Abstract Crude oil and natural gas have been major pillars of the modern civilization during the past century. They are among the most valuable depletable global resources. The energy market has witnessed many oil price shocks during the past several decades. Such instabilities have impacted the global oil and gas industry in ways that have included disruption of investment in the infrastructure, slowdown of advancements in technology development, and backwardness on attracting and training creative solution providers. OPEC (Organization of Petroleum Exporting Countries) has been partly blamed for instigating such price instabilities. Recently, and since the latter part of 2014, in the fear that the shale resource developments may affect the market share of the OPEC producers, oil prices have dropped significantly because of OPEC countries, while suffering losses to their own economies, flooded the market with cheap oil. The global oil industry is now facing a similar situation it has faced several times during the last three decades. Advantages and disadvantages of low oil prices for both net exporters and net importers of crude oil, as well as the global economy, have been extensively discussed in the literature.
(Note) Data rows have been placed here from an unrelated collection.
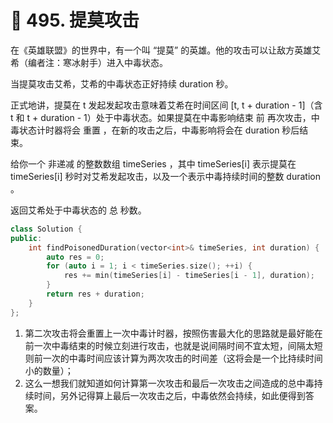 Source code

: # 💚 495. 提莫攻击

在《英雄联盟》的世界中，有一个叫 “提莫” 的英雄。他的攻击可以让敌方英雄艾希（编者注：寒冰射手）进入中毒状态。

当提莫攻击艾希，艾希的中毒状态正好持续 duration 秒。

正式地讲，提莫在 t 发起发起攻击意味着艾希在时间区间 \[t, t + duration - 1]（含 t 和 t + duration - 1）处于中毒状态。如果提莫在中毒影响结束 前 再次攻击，中毒状态计时器将会 重置 ，在新的攻击之后，中毒影响将会在 duration 秒后结束。

给你一个 非递减 的整数数组 timeSeries ，其中 timeSeries\[i] 表示提莫在 timeSeries\[i] 秒时对艾希发起攻击，以及一个表示中毒持续时间的整数 duration 。

返回艾希处于中毒状态的 总 秒数。

```cpp
class Solution {
public:
    int findPoisonedDuration(vector<int>& timeSeries, int duration) {
        auto res = 0;
        for (auto i = 1; i < timeSeries.size(); ++i) {
            res += min(timeSeries[i] - timeSeries[i - 1], duration);
        }
        return res + duration;
    }
};
```

1. 第二次攻击将会重置上一次中毒计时器，按照伤害最大化的思路就是最好能在前一次中毒结束的时候立刻进行攻击，也就是说间隔时间不宜太短，间隔太短则前一次的中毒时间应该计算为两次攻击的时间差（这将会是一个比持续时间小的数量）；
2. 这么一想我们就知道如何计算第一次攻击和最后一次攻击之间造成的总中毒持续时间，另外记得算上最后一次攻击之后，中毒依然会持续，如此便得到答案。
Based on the available statistics, while in the short terms, OPEC producers may regain their market shares by producing low cost conventional oil and discouraging shale oil and gas developments, in the long runs, this might not be a successful strategy. OPEC countries in few decades will be paying a high price when their conventional resources reach to levels barely satisfying their domestic needs. Furthermore, because of current orchestrated low prices for shale resources they are preventing their own countries from investing in the development of unconventional resources in terms of technology, manpower and pace of development. In this study we examine the potential of source rock development in some OPEC countries and discuss the importance of realizing the real value of crude oil when it gets to pricing a depletable resource and considering the substitution cost.